Assignment: From the records below, count the lines holding the string "aufgabeinline". Only the number is wanted.

Provided material:
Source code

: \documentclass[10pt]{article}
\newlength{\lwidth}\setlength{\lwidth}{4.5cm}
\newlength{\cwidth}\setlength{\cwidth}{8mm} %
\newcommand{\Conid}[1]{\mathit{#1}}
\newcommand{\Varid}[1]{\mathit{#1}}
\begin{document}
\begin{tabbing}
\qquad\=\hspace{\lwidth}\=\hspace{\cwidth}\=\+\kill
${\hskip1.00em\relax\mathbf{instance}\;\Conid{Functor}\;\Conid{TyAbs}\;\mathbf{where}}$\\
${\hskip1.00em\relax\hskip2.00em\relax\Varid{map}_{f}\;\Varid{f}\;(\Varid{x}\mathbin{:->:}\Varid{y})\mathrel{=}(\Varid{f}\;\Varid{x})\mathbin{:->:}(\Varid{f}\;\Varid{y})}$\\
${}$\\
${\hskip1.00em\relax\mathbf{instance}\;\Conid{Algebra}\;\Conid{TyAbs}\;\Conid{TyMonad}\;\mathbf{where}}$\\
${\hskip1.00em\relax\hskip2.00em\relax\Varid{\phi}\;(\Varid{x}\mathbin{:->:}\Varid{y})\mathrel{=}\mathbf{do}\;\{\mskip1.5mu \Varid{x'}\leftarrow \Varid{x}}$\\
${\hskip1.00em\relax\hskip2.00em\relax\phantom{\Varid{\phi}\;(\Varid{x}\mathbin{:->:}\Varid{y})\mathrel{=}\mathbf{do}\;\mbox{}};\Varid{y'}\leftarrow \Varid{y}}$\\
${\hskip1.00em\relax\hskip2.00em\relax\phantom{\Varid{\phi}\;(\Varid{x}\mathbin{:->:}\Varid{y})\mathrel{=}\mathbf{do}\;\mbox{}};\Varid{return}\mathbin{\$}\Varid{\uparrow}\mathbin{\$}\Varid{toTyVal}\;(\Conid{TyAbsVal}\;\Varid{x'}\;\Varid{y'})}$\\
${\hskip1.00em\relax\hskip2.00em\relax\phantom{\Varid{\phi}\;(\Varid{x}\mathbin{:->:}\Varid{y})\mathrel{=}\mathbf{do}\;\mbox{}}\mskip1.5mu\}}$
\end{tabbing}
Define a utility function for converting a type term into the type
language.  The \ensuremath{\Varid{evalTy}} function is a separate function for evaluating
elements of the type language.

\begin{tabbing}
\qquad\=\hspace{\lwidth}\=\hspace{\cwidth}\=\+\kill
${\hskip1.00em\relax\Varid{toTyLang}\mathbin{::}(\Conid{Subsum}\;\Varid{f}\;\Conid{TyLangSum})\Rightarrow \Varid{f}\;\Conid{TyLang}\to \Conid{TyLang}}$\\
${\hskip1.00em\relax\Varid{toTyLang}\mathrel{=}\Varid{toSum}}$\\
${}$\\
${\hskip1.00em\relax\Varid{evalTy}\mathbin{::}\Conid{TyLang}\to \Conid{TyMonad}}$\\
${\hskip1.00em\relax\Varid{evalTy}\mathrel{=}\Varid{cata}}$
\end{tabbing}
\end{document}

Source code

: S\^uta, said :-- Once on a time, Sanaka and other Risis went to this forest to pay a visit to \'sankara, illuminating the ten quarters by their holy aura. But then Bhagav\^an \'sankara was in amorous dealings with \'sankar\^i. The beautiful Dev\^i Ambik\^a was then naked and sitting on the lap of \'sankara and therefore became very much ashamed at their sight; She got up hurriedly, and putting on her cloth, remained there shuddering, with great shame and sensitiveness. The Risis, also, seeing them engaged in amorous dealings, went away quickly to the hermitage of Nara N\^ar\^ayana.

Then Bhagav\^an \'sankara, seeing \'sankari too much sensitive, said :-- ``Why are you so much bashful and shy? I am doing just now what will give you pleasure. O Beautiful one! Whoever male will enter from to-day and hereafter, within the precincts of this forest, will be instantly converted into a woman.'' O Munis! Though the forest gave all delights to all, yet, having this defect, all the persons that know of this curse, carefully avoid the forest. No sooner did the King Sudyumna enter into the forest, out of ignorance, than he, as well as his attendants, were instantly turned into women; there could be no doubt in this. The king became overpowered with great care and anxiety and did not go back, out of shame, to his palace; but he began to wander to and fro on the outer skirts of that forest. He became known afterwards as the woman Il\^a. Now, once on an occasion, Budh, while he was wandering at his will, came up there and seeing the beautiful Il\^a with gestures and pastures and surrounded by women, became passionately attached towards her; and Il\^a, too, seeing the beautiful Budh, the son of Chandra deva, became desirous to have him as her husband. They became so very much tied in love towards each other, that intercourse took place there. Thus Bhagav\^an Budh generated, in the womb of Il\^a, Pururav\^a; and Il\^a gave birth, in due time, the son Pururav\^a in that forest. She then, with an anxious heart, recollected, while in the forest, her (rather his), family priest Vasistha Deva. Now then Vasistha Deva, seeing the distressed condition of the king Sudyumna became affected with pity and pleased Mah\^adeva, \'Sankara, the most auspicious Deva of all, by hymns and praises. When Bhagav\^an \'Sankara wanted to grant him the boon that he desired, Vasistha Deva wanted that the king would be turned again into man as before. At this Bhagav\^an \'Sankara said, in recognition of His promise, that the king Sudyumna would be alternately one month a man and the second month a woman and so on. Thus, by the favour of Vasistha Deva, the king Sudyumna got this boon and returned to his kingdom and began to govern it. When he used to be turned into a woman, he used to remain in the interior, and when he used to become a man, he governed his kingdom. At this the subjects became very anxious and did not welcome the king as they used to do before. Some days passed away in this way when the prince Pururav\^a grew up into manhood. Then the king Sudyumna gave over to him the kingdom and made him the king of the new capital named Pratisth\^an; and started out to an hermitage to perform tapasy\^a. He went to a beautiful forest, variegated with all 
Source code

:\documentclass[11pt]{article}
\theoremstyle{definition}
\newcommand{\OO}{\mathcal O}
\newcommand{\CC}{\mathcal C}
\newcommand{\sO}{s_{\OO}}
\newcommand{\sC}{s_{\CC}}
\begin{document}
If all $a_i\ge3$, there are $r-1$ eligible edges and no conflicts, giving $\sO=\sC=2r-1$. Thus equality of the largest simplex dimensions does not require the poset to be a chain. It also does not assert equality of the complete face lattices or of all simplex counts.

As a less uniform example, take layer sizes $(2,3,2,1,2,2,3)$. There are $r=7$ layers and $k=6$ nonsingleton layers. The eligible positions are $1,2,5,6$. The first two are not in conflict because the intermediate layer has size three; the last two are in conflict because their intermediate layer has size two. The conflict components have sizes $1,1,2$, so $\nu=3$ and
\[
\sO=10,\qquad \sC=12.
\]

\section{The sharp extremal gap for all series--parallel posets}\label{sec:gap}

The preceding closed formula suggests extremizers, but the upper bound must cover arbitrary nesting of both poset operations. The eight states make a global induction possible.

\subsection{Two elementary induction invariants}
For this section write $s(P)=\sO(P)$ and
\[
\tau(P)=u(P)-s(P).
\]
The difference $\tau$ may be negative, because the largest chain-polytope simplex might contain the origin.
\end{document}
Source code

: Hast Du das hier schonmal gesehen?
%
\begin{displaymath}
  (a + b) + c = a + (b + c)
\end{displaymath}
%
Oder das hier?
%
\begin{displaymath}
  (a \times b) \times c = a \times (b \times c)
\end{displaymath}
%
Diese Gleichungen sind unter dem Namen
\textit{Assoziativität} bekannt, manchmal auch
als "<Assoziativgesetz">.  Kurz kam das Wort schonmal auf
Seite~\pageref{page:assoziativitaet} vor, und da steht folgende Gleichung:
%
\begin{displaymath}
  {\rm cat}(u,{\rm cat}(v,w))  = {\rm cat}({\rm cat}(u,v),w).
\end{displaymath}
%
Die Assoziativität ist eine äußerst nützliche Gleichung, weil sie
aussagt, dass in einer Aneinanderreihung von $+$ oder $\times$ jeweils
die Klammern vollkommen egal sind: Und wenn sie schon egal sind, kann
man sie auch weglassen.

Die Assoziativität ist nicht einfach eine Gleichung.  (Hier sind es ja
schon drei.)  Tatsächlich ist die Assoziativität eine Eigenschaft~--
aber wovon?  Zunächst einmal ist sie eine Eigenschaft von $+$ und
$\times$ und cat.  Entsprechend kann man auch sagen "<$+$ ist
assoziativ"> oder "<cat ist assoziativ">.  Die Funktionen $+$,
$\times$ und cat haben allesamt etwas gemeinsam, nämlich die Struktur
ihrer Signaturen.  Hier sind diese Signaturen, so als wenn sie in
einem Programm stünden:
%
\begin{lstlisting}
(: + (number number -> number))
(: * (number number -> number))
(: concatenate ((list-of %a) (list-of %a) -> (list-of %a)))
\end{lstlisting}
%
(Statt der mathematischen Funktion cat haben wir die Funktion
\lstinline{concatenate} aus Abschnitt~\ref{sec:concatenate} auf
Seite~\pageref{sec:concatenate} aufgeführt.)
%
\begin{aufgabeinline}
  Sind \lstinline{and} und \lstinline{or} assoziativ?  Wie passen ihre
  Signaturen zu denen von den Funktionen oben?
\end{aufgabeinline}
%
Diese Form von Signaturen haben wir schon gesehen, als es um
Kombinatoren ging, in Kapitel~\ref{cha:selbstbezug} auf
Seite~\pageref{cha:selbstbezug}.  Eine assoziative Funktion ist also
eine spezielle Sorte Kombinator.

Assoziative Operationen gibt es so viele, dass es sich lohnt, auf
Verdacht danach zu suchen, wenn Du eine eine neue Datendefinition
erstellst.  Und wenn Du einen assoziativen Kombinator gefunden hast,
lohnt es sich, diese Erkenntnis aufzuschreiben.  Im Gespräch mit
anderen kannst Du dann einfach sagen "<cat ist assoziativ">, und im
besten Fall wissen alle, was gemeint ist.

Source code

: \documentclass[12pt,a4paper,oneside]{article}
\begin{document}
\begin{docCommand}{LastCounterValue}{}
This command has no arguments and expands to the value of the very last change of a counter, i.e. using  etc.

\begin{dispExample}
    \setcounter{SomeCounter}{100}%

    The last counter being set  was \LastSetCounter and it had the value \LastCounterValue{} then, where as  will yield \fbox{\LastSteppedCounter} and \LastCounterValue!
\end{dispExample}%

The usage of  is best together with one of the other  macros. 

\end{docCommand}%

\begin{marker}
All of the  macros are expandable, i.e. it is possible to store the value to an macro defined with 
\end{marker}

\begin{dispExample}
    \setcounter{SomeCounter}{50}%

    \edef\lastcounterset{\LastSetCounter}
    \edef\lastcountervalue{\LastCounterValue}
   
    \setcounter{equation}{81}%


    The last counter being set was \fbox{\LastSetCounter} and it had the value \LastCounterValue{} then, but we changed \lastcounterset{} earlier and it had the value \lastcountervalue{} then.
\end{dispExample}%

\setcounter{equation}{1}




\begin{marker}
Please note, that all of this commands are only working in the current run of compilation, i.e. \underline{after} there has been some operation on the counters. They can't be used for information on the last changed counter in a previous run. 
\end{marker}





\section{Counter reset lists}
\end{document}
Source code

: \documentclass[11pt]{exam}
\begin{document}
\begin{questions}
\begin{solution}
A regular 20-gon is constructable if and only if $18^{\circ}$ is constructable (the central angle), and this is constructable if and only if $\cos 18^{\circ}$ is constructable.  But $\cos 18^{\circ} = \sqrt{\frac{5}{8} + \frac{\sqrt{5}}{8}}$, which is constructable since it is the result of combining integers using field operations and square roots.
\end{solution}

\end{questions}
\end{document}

Answer to this problem: 2